Records supplied:
BEGIN

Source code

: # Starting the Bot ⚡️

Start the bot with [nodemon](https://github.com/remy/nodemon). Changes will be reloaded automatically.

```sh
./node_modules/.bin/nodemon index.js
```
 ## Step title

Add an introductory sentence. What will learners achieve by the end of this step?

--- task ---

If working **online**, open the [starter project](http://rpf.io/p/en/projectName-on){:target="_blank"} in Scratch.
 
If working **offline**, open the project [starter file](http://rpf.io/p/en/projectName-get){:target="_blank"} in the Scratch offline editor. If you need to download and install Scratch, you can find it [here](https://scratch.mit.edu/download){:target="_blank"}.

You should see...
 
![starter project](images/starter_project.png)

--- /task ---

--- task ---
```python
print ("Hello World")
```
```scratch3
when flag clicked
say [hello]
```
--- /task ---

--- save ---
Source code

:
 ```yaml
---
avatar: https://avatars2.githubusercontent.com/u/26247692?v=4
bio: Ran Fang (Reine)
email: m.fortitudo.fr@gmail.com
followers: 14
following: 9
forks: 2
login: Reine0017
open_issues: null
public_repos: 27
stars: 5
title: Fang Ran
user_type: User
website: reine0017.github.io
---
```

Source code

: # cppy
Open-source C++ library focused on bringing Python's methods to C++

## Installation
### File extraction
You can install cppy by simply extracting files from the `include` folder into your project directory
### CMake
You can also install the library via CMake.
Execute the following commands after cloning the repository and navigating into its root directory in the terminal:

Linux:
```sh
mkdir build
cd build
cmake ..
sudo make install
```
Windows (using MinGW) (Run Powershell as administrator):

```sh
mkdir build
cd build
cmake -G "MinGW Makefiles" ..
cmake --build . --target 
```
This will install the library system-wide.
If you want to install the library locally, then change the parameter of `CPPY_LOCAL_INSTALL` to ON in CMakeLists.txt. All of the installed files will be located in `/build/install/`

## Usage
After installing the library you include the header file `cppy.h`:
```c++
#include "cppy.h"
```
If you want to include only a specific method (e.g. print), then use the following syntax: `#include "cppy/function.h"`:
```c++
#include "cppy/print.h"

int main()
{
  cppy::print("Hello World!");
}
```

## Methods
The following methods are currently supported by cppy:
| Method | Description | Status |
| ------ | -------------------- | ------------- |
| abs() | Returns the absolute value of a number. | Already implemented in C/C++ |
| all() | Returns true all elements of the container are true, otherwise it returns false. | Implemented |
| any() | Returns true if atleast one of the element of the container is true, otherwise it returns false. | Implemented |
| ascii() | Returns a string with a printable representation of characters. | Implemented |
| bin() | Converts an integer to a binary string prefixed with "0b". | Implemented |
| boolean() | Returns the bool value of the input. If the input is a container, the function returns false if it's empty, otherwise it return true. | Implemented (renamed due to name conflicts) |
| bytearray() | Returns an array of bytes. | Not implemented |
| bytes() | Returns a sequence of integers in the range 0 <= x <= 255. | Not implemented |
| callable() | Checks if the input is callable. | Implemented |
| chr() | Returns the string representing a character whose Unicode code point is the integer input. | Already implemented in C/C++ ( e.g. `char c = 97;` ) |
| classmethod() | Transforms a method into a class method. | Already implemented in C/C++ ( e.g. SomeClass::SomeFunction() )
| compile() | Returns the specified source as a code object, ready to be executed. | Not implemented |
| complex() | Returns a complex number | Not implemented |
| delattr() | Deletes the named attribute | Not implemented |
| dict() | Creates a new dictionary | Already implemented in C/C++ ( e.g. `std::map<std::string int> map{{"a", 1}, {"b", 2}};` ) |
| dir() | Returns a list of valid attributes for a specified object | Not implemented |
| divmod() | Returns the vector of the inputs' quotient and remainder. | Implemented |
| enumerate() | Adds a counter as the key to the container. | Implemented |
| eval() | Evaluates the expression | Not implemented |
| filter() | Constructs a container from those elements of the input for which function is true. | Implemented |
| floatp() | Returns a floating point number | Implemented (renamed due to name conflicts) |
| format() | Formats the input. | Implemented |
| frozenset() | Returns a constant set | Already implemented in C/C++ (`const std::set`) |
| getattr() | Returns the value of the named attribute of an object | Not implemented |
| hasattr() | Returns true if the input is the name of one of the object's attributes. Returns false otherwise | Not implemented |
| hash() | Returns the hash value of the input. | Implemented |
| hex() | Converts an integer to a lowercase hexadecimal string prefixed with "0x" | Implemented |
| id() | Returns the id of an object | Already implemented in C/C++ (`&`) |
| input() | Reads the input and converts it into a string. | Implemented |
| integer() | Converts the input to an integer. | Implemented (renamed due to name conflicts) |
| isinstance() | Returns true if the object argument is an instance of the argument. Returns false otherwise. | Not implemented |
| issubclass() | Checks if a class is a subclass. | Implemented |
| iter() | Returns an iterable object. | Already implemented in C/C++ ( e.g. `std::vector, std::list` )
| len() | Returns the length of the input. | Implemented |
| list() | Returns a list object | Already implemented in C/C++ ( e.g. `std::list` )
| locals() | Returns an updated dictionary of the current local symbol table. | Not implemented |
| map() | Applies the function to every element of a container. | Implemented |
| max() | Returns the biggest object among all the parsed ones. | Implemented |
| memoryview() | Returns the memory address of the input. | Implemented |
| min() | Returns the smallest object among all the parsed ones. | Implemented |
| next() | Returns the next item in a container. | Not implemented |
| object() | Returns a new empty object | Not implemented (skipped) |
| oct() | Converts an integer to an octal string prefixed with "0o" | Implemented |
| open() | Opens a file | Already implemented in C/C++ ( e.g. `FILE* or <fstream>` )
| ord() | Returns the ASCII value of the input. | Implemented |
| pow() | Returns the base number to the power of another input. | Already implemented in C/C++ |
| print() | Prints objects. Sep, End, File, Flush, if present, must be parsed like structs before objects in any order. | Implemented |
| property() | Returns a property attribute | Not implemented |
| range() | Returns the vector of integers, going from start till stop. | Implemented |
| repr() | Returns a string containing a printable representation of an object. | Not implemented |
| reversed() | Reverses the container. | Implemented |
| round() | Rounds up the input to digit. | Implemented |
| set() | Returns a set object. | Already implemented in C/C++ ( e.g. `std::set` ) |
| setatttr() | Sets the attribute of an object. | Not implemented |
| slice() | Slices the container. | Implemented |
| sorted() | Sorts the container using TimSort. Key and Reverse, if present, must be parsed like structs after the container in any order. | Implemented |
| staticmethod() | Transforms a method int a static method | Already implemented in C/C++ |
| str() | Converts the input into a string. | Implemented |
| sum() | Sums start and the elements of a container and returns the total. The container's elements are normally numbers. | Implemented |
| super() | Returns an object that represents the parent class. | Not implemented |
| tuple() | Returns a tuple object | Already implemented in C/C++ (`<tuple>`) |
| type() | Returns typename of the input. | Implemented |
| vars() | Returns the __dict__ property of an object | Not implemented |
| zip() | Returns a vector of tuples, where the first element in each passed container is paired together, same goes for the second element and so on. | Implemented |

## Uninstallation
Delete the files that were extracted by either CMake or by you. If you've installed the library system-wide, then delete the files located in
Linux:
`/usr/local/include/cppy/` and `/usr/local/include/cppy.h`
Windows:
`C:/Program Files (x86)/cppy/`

END

The task: Only the lines above that hold "Transforms" are wanted. Show every one of them.

Written solution:
| classmethod() | Transforms a method into a class method. | Already implemented in C/C++ ( e.g. SomeClass::SomeFunction() )
| staticmethod() | Transforms a method int a static method | Already implemented in C/C++ |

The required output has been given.